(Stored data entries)
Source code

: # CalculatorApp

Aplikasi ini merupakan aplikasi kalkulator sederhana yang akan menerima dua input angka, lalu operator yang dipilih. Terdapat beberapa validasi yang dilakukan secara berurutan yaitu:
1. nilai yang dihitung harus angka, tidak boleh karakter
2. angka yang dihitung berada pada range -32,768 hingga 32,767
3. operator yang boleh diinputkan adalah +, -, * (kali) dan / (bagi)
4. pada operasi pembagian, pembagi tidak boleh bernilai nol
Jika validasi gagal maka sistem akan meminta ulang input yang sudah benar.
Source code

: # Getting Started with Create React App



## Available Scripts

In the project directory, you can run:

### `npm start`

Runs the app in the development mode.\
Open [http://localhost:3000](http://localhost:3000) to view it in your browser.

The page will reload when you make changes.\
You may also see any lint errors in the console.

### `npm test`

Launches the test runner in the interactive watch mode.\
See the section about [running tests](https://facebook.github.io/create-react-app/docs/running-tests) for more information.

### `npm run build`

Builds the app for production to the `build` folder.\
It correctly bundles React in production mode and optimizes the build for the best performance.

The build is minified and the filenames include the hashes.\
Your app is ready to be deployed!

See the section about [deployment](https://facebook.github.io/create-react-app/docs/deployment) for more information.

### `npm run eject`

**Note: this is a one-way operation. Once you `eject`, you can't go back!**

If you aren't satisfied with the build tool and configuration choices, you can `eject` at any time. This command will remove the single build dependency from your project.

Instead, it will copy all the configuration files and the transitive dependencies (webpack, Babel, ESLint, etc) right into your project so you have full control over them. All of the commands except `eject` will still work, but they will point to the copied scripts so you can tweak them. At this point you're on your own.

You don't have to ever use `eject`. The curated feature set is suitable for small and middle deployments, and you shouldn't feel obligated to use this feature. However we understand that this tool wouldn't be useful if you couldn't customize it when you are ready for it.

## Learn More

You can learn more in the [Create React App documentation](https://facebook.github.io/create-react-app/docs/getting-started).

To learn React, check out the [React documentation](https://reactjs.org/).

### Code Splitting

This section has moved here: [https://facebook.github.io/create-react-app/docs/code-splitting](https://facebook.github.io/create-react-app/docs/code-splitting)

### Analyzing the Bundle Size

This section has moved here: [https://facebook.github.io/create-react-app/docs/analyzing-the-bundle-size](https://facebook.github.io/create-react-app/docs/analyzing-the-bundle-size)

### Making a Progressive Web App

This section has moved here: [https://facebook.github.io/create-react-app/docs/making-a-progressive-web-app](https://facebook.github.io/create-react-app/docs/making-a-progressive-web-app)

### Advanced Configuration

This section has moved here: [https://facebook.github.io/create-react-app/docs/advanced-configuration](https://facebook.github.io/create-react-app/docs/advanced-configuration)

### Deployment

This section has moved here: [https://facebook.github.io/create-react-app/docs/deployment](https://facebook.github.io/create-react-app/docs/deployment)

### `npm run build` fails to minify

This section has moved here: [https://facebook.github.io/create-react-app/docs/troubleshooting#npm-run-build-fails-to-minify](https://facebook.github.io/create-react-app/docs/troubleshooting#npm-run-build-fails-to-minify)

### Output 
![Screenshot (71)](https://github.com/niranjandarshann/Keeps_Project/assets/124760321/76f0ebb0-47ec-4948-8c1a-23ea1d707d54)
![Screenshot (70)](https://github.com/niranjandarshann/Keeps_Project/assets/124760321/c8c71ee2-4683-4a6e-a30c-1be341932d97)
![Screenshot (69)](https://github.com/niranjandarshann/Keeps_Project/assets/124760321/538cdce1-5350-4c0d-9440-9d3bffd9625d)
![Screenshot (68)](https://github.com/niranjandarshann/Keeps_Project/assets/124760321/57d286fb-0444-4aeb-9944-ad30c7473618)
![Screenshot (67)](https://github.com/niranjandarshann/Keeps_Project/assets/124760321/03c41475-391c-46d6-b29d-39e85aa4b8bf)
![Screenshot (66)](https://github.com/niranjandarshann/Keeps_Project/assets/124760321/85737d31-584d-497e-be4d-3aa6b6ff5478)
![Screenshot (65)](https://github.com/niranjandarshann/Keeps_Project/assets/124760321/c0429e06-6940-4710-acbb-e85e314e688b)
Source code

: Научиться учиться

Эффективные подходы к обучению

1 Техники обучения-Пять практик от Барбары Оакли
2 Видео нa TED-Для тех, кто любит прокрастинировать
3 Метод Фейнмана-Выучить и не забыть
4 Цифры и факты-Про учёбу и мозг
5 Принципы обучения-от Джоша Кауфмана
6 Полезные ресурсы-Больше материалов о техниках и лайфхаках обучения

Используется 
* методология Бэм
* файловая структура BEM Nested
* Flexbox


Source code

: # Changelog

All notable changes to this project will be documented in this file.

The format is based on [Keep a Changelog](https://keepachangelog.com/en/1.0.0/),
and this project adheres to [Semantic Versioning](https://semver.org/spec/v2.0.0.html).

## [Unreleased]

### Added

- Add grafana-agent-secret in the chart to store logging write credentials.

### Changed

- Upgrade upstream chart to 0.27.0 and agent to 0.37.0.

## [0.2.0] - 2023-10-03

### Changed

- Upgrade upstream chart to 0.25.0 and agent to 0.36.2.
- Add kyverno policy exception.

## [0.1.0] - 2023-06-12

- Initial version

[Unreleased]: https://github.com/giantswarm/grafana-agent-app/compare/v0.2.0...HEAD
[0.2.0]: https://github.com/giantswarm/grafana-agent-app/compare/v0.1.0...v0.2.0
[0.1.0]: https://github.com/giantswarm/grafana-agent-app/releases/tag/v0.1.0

→ **PROBLEM REQUIREMENTS**:
Exactly reproduce the entries in their entirety.

→ **RESULT OF THIS TASK**:
Source code

: # CalculatorApp

Aplikasi ini merupakan aplikasi kalkulator sederhana yang akan menerima dua input angka, lalu operator yang dipilih. Terdapat beberapa validasi yang dilakukan secara berurutan yaitu:
1. nilai yang dihitung harus angka, tidak boleh karakter
2. angka yang dihitung berada pada range -32,768 hingga 32,767
3. operator yang boleh diinputkan adalah +, -, * (kali) dan / (bagi)
4. pada operasi pembagian, pembagi tidak boleh bernilai nol
Jika validasi gagal maka sistem akan meminta ulang input yang sudah benar.
Source code

: # Getting Started with Create React App



## Available Scripts

In the project directory, you can run:

### `npm start`

Runs the app in the development mode.\
Open [http://localhost:3000](http://localhost:3000) to view it in your browser.

The page will reload when you make changes.\
You may also see any lint errors in the console.

### `npm test`

Launches the test runner in the interactive watch mode.\
See the section about [running tests](https://facebook.github.io/create-react-app/docs/running-tests) for more information.

### `npm run build`

Builds the app for production to the `build` folder.\
It correctly bundles React in production mode and optimizes the build for the best performance.

The build is minified and the filenames include the hashes.\
Your app is ready to be deployed!

See the section about [deployment](https://facebook.github.io/create-react-app/docs/deployment) for more information.

### `npm run eject`

**Note: this is a one-way operation. Once you `eject`, you can't go back!**

If you aren't satisfied with the build tool and configuration choices, you can `eject` at any time. This command will remove the single build dependency from your project.

Instead, it will copy all the configuration files and the transitive dependencies (webpack, Babel, ESLint, etc) right into your project so you have full control over them. All of the commands except `eject` will still work, but they will point to the copied scripts so you can tweak them. At this point you're on your own.

You don't have to ever use `eject`. The curated feature set is suitable for small and middle deployments, and you shouldn't feel obligated to use this feature. However we understand that this tool wouldn't be useful if you couldn't customize it when you are ready for it.

## Learn More

You can learn more in the [Create React App documentation](https://facebook.github.io/create-react-app/docs/getting-started).

To learn React, check out the [React documentation](https://reactjs.org/).

### Code Splitting

This section has moved here: [https://facebook.github.io/create-react-app/docs/code-splitting](https://facebook.github.io/create-react-app/docs/code-splitting)

### Analyzing the Bundle Size

This section has moved here: [https://facebook.github.io/create-react-app/docs/analyzing-the-bundle-size](https://facebook.github.io/create-react-app/docs/analyzing-the-bundle-size)

### Making a Progressive Web App

This section has moved here: [https://facebook.github.io/create-react-app/docs/making-a-progressive-web-app](https://facebook.github.io/create-react-app/docs/making-a-progressive-web-app)

### Advanced Configuration

This section has moved here: [https://facebook.github.io/create-react-app/docs/advanced-configuration](https://facebook.github.io/create-react-app/docs/advanced-configuration)

### Deployment

This section has moved here: [https://facebook.github.io/create-react-app/docs/deployment](https://facebook.github.io/create-react-app/docs/deployment)

### `npm run build` fails to minify

This section has moved here: [https://facebook.github.io/create-react-app/docs/troubleshooting#npm-run-build-fails-to-minify](https://facebook.github.io/create-react-app/docs/troubleshooting#npm-run-build-fails-to-minify)

### Output 
![Screenshot (71)](https://github.com/niranjandarshann/Keeps_Project/assets/124760321/76f0ebb0-47ec-4948-8c1a-23ea1d707d54)
![Screenshot (70)](https://github.com/niranjandarshann/Keeps_Project/assets/124760321/c8c71ee2-4683-4a6e-a30c-1be341932d97)
![Screenshot (69)](https://github.com/niranjandarshann/Keeps_Project/assets/124760321/538cdce1-5350-4c0d-9440-9d3bffd9625d)
![Screenshot (68)](https://github.com/niranjandarshann/Keeps_Project/assets/124760321/57d286fb-0444-4aeb-9944-ad30c7473618)
![Screenshot (67)](https://github.com/niranjandarshann/Keeps_Project/assets/124760321/03c41475-391c-46d6-b29d-39e85aa4b8bf)
![Screenshot (66)](https://github.com/niranjandarshann/Keeps_Project/assets/124760321/85737d31-584d-497e-be4d-3aa6b6ff5478)
![Screenshot (65)](https://github.com/niranjandarshann/Keeps_Project/assets/124760321/c0429e06-6940-4710-acbb-e85e314e688b)
Source code

: Научиться учиться

Эффективные подходы к обучению

1 Техники обучения-Пять практик от Барбары Оакли
2 Видео нa TED-Для тех, кто любит прокрастинировать
3 Метод Фейнмана-Выучить и не забыть
4 Цифры и факты-Про учёбу и мозг
5 Принципы обучения-от Джоша Кауфмана
6 Полезные ресурсы-Больше материалов о техниках и лайфхаках обучения

Используется 
* методология Бэм
* файловая структура BEM Nested
* Flexbox


Source code

: # Changelog

All notable changes to this project will be documented in this file.

The format is based on [Keep a Changelog](https://keepachangelog.com/en/1.0.0/),
and this project adheres to [Semantic Versioning](https://semver.org/spec/v2.0.0.html).

## [Unreleased]

### Added

- Add grafana-agent-secret in the chart to store logging write credentials.

### Changed

- Upgrade upstream chart to 0.27.0 and agent to 0.37.0.

## [0.2.0] - 2023-10-03

### Changed

- Upgrade upstream chart to 0.25.0 and agent to 0.36.2.
- Add kyverno policy exception.

## [0.1.0] - 2023-06-12

- Initial version

[Unreleased]: https://github.com/giantswarm/grafana-agent-app/compare/v0.2.0...HEAD
[0.2.0]: https://github.com/giantswarm/grafana-agent-app/compare/v0.1.0...v0.2.0
[0.1.0]: https://github.com/giantswarm/grafana-agent-app/releases/tag/v0.1.0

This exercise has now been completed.